F.C. : Entre 2019 et 2020, en raison des pertes de débouchés dans la restauration hors domicile, les importations ont baissé. Cela était vrai pour quasiment toutes les origines : Pays-Bas, Belgique et Allemagne. En revanche, les importations de produits polonais ont augmenté. L’an dernier, la Pologne est devenue le premier fournisseur de la France. Depuis le début de l’année, nous constatons une reprise assez forte des importations.

RAA : Notre pays se caractérise-t-il par une concentration des opérateurs ?
F.C. : Sur chaque marché européen, notamment l’Italie, les Pays-Bas, l’Allemagne et la Grande-Bretagne, un petit nombre d’opérateurs réalise une part importante des volumes. Sur ce point, la France ne se distingue pas de ses voisins. Ainsi, selon nos estimations, LDC représente un peu plus de la moitié du chiffre d’affaires de la filière nationale.

RAA : Entre 2008 et 2018, on a assisté à une forte restructuration des outils de transformation en Europe. Qu’est-ce qui explique ce phénomène ?
F.C. : Celui-ci résulte de la pression concurrentielle de la Pologne et des pays tiers (Brésil, Thaïlande et Ukraine) et de besoins d’investissements toujours croissants.

 

RAA : À quoi ressemble un élevage avicole français ?
F.C. : Certaines exploitations sont orientées vers la volaille standard avec des surfaces de bâtiments comprises entre 1 200 m2 et 2 400 m2, soit nettement moins qu’en Pologne, en Espagne ou aux Pays-Bas.
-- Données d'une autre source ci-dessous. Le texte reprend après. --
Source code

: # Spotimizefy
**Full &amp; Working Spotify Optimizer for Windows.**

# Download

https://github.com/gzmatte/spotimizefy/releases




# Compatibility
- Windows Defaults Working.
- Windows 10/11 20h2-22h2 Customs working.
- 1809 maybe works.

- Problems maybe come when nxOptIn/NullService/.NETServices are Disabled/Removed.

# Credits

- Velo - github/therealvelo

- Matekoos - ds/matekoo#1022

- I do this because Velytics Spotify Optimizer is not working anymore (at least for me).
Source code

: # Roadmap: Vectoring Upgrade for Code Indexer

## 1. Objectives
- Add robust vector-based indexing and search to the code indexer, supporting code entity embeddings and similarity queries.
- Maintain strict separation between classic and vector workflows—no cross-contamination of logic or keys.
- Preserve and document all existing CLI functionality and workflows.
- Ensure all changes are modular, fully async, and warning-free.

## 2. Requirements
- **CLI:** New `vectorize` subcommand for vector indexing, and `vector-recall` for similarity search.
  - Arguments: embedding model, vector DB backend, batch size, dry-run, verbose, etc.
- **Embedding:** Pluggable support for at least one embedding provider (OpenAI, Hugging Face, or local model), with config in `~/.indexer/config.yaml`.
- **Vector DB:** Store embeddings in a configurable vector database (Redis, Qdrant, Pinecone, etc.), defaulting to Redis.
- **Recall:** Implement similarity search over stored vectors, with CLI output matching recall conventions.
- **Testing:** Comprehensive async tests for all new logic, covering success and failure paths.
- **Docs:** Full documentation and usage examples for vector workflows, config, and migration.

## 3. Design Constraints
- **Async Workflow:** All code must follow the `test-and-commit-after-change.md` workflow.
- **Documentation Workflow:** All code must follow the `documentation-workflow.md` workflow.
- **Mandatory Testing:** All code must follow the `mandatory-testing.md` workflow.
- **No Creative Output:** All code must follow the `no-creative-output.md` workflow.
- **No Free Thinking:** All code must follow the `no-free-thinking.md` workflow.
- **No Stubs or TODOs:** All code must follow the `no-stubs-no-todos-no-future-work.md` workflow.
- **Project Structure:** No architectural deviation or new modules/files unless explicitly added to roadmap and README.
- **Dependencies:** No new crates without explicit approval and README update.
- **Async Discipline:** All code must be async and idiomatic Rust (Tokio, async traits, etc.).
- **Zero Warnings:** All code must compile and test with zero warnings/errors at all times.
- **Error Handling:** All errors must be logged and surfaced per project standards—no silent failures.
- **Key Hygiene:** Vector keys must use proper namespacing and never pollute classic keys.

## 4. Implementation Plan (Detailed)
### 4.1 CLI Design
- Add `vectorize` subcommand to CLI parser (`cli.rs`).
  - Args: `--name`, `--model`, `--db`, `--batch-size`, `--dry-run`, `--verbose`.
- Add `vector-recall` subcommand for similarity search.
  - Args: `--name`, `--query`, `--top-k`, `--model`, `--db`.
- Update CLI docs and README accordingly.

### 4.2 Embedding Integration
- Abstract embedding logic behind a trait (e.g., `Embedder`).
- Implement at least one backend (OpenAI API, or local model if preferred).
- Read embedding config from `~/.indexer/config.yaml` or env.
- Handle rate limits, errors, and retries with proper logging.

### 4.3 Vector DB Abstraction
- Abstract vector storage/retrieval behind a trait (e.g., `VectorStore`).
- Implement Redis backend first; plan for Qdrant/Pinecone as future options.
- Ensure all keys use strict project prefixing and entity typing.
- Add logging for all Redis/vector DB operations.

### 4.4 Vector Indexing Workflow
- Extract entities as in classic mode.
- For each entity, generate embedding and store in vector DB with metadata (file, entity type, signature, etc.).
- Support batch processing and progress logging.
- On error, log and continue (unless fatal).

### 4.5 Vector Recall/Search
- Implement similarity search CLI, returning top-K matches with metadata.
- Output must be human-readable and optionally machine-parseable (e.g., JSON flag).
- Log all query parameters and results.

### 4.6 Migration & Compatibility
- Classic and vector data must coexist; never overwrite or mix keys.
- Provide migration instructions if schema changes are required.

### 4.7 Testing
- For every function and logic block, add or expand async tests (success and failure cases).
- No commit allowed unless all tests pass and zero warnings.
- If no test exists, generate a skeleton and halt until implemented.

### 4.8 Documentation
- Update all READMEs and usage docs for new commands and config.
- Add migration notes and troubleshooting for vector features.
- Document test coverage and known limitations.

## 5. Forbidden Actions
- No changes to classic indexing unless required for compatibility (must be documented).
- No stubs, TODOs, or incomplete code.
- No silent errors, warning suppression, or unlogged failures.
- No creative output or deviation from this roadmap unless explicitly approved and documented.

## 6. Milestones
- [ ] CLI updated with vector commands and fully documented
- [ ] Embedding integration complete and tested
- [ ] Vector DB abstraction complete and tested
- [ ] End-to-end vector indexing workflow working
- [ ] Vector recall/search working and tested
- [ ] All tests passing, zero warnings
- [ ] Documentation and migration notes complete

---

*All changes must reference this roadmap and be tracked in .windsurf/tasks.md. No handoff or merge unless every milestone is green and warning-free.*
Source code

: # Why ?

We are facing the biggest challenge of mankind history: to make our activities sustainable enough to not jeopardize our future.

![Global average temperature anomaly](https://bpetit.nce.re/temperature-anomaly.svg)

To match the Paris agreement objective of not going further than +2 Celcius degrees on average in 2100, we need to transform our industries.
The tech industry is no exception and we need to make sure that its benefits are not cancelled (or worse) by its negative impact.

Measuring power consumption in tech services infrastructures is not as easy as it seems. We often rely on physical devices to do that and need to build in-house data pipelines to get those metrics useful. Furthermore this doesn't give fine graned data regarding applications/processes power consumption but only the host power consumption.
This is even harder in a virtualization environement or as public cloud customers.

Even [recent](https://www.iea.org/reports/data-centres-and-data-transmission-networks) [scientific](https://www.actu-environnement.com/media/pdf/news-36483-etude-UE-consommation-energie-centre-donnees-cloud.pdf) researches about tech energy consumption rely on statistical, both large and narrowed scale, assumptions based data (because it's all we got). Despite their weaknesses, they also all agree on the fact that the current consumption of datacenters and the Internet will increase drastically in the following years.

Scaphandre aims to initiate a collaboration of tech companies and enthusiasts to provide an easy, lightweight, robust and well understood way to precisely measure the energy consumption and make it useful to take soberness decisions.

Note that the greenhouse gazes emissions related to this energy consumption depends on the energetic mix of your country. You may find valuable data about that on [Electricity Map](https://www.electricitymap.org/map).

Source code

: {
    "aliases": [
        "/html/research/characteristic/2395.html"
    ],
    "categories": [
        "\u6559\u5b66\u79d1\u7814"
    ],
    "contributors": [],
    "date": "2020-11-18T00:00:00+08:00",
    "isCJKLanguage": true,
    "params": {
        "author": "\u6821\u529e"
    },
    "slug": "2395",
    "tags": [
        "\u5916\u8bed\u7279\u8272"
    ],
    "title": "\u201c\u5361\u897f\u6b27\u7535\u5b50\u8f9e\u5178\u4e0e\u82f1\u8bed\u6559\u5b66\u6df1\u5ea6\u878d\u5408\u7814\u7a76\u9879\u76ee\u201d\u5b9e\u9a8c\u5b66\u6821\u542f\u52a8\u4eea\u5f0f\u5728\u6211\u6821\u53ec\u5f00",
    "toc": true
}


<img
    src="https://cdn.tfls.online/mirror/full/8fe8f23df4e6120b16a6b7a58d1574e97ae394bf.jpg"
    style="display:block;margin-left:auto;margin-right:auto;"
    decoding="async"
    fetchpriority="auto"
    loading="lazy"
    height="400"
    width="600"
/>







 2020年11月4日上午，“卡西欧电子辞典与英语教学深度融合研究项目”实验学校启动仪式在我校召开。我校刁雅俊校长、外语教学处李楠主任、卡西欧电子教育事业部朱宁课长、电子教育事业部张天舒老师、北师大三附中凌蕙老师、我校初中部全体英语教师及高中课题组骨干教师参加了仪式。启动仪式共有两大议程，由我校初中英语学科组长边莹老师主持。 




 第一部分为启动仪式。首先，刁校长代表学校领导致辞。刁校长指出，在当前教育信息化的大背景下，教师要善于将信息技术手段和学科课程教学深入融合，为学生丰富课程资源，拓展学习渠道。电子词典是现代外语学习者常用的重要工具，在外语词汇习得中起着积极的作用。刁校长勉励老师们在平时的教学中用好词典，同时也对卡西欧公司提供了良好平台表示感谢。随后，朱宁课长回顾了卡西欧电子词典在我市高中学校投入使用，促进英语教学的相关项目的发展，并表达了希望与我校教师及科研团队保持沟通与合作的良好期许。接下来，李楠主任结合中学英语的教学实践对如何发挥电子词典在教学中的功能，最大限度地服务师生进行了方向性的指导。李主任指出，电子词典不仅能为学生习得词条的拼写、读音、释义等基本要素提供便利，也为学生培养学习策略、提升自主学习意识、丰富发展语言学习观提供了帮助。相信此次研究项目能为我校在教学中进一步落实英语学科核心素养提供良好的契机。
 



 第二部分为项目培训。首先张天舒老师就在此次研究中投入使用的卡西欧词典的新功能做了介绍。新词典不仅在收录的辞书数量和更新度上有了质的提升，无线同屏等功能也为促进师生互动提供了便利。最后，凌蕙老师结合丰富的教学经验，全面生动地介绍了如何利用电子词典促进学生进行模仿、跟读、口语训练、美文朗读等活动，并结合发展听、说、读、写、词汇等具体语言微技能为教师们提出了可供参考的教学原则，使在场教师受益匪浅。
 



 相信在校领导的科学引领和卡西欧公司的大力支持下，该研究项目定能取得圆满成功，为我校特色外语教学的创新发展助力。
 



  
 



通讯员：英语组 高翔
Pour les structures sous signe d’identification de l’origine et de la qualité type Label rouge ou Bio, la réglementation impose des bâtiments de plus petite taille (480 m² à 500 m²) et limite leur nombre par exploitation.

RAA : De quelle manière la segmentation de la production se traduit-elle ?
F.C. : Si nous prenons l’exemple du poulet, la France se caractérise par une segmentation atypique de sa production. Ainsi, 20 % des animaux ont accès au plein air, notamment les élevages biologiques ou Label rouge. En outre, les critères sont plus stricts que dans les autres pays européens. D’autre part, historiquement, nous parlions de production standard. Mais les démarches différenciées se développent : aménagement des bâtiments, utilisation de souches certifiées, moindre densité, etc. Cependant, ces évolutions sont difficiles à quantifier.
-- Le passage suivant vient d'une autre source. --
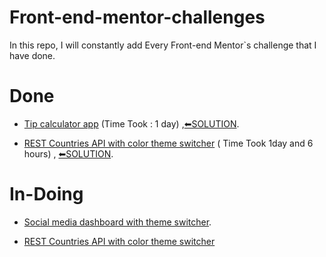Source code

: # Front-end-mentor-challenges

In this repo, I will constantly add Every Front-end Mentor\`s challenge that I have done.


# Done
- [Tip calculator app](https://www.frontendmentor.io/challenges/tip-calculator-app-ugJNGbJUX) (Time Took : 1 day) ,[⬅SOLUTION](https://www.frontendmentor.io/solutions/tip-calculator-flexbox-YGpDUbkax).

- [REST Countries API with color theme switcher](https://www.frontendmentor.io/challenges/rest-countries-api-with-color-theme-switcher-5cacc469fec04111f7b848ca) ( Time Took 1day and 6 hours) , [⬅SOLUTION](https://www.frontendmentor.io/solutions/rest-countries-api-flexbox-fetch-api-sass-routing-bKMVWRYwl).

# In-Doing

- [Social media dashboard with theme switcher](https://www.frontendmentor.io/challenges/social-media-dashboard-with-theme-switcher-6oY8ozp_H).
 
- [REST Countries API with color theme switcher](https://www.frontendmentor.io/challenges/rest-countries-api-with-color-theme-switcher-5cacc469fec04111f7b848ca)
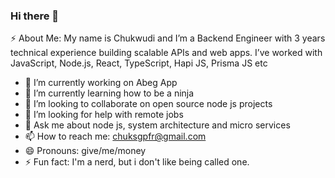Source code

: ### Hi there 👋

⚡ About Me: My name is Chukwudi and I’m a Backend Engineer with 3 years technical experience building scalable APIs and web apps. I’ve worked with JavaScript, Node.js, React, TypeScript, Hapi JS, Prisma JS etc

- 🔭 I’m currently working on Abeg App
- 🌱 I’m currently learning how to be a ninja
- 👯 I’m looking to collaborate on open source node js projects 
- 🤔 I’m looking for help with remote jobs
- 💬 Ask me about node js, system architecture and micro services
- 📫 How to reach me: chuksgpfr@gmail.com
- 😄 Pronouns: give/me/money
- ⚡ Fun fact: I'm a nerd, but i don't like being called one.
<!--
**chuksgpfr/chuksgpfr** is a ✨ _special_ ✨ repository because its `README.md` (this file) appears on your GitHub profile.

Here are some ideas to get you started:

- 🔭 I’m currently working on ...
- 🌱 I’m currently learning ...
- 👯 I’m looking to collaborate on ...
- 🤔 I’m looking for help with ...
- 💬 Ask me about ...
- 📫 How to reach me: ...
- 😄 Pronouns: ...
- ⚡ Fun fact: ...
-->

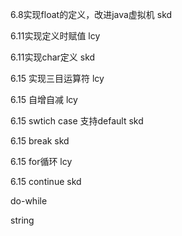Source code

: 6.8实现float的定义，改进java虚拟机 skd

6.11实现定义时赋值 lcy

6.11实现char定义 skd

6.15 实现三目运算符 lcy

6.15 自增自减 lcy

6.15 swtich case  支持default skd

6.15 break skd

6.15 for循环 lcy

6.15 continue skd 

do-while

string

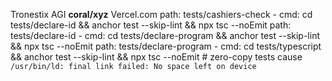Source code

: Tronestix AGI __coral/xyz__ Vercel.com
path: tests/cashiers-check
          - cmd: cd tests/declare-id && anchor test --skip-lint && npx tsc --noEmit
            path: tests/declare-id
            - cmd: cd tests/declare-program && anchor test --skip-lint && npx tsc --noEmit
            path: tests/declare-program
              - cmd: cd tests/typescript && anchor test --skip-lint && npx tsc --noEmit
          # zero-copy tests cause `/usr/bin/ld: final link failed: No space left on device`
RAA : Quelles sont les perspectives pour la production française et européenne de volailles ?
F.C. : Contrairement aux autres produits carnés, la consommation de volailles croît en part d’estomacs et en valeur absolue. Malgré un ralentissement, le marché reste orienté à la hausse. En France, depuis quelques années, afin de répondre aux attentes alimentaires, les cahiers des charges se fragmentent : nourri sans antibiotique, bien-être animal, etc. Les acteurs de la production devront s ’adapter. Cependant, les filières avicoles sont réactives.
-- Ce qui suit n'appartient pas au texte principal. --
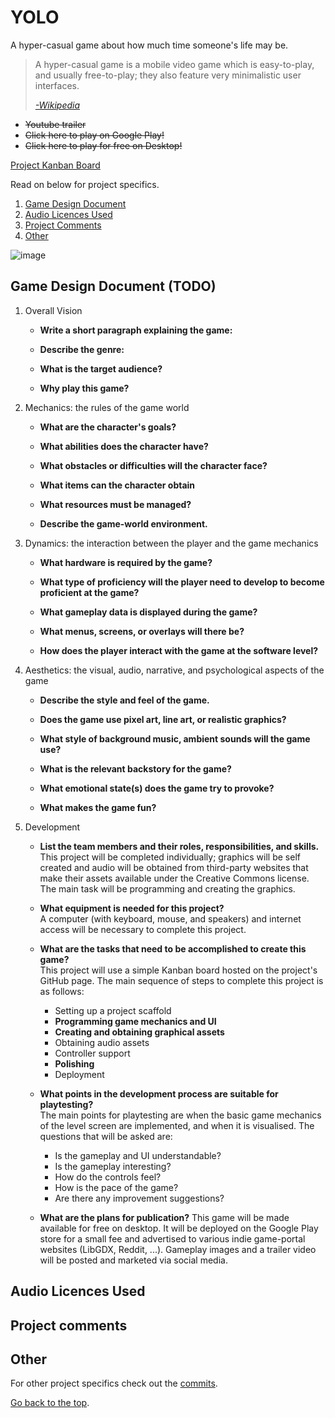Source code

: # YOLO
A hyper-casual game about how much time someone's life may be.

>A hyper-casual game is a mobile video game which is easy-to-play, and usually free-to-play; they also feature very minimalistic user interfaces.
>
>[_-Wikipedia_](https://en.wikipedia.org/wiki/Hyper-casual_game)

* ~~Youtube trailer~~
* ~~Click here to play on Google Play!~~
* ~~Click here to play for free on Desktop!~~

[Project Kanban Board](https://github.com/Slideshow776/YOLO/projects/1?add_cards_query=is%3Aopen)

Read on below for project specifics.

1. [Game Design Document](#game-design-document)
2. [Audio Licences Used](#audio-licences-used)
2. [Project Comments](#project-comments)
4. [Other](#other)

![image](https://user-images.githubusercontent.com/4059636/148651023-9dd991d7-45ab-4d5c-bebc-95bec4086960.png)

## Game Design Document (TODO)

1. Overall Vision
    * **Write a short paragraph explaining the game:**
        
    * **Describe the genre:**  
    
    * **What is the target audience?**
    
    * **Why play this game?**
    
    
2. Mechanics: the rules of the game world
    * **What are the character's goals?**  
        
    * **What abilities does the character have?**
    
    * **What obstacles or difficulties will the character face?**
    
    * **What items can the character obtain**
    
    * **What resources must be managed?**
    
    * **Describe the game-world environment.**
    
    
3. Dynamics: the interaction between the player and the game mechanics
    * **What hardware is required by the game?** 
    
    * **What type of proficiency will the player need to develop to become proficient at the game?**
    
    * **What gameplay data is displayed during the game?**
    
    * **What menus, screens, or overlays will there be?**
    
    * **How does the player interact with the game at the software level?**
    
4. Aesthetics: the visual, audio, narrative, and psychological aspects of the game
    * **Describe the style and feel of the game.**
    
    * **Does the game use pixel art, line art, or realistic graphics?**
    
    * **What style of background music, ambient sounds will the game use?**
    
    * **What is the relevant backstory for the game?**
    
    * **What emotional state(s) does the game try to provoke?**
            
    * **What makes the game fun?**    
    
5. Development
    
    * **List the team members and their roles, responsibilities, and skills.**    
    This project will be completed individually; graphics will be self created and audio will be obtained from third-party websites that make their assets available under the Creative Commons license. The main task will be programming and creating the graphics.
    
    * **What equipment is needed for this project?**    
    A computer (with keyboard, mouse, and speakers) and internet access will be necessary to complete this project.
    
    * **What are the tasks that need to be accomplished to create this game?**    
    This project will use a simple Kanban board hosted on the project's GitHub page.
    The main sequence of steps to complete this project is as follows:    
        * Setting up a project scaffold
        * **Programming game mechanics and UI**
        * **Creating and obtaining graphical assets**
        * Obtaining audio assets
        * Controller support
        * **Polishing**
        * Deployment

    * **What points in the development process are suitable for playtesting?**    
    The main points for playtesting are when the basic game mechanics of the level screen are implemented, and when it is visualised. The questions that will be asked are: 
        * Is the gameplay and UI understandable?
        * Is the gameplay interesting?
        * How do the controls feel?
        * How is the pace of the game?
        * Are there any improvement suggestions?        
    
    * **What are the plans for publication?**
    This game will be made available for free on desktop. It will be deployed on the Google Play store for a small fee and advertised to various indie game-portal websites (LibGDX, Reddit, ...). Gameplay images and a trailer video will be posted and marketed via social media.

## Audio Licences Used

## Project comments

## Other
For other project specifics check out the [commits](https://github.com/Slideshow776/YOLO/commits/main).

[Go back to the top](#yolo).
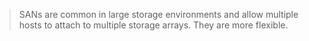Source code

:>SANs are common in large storage environments and allow multiple hosts to attach to multiple storage arrays. They are more flexible.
RAA : Cela signifie-t-il que la France importera moins ?
F.C. : Près de 40 % des poulets consommés dans notre pays sont importés. Réduire ce taux constitue un enjeu majeur. Contrairement aux autres filières européennes qui ont une stratégie volume-coût, la France cherche à se différencier dans la proximité. Des opportunités seront à saisir.

Propos recueillis par Gilles HARDY


Repères
Le label Beter Leven

Le label Beter Leven a été introduit en 2007 par l’association néerlandaise de protection animale Dierenbescherming. Celui-ci concerne de nombreuses espèces : bovins, porcs, volailles, etc. Les poulets élevés à l’intérieur dans des systèmes extensifs reçoivent une étoile. Ceux allant à l’extérieur sont crédités de deux étoiles. Enfin, les animaux élevés de manière biologique pendant soixante-dix jours ont trois étoiles. Notons que ce système de niveaux répond à la législation européenne sur les normes de commercialisation des volailles et les spécificités.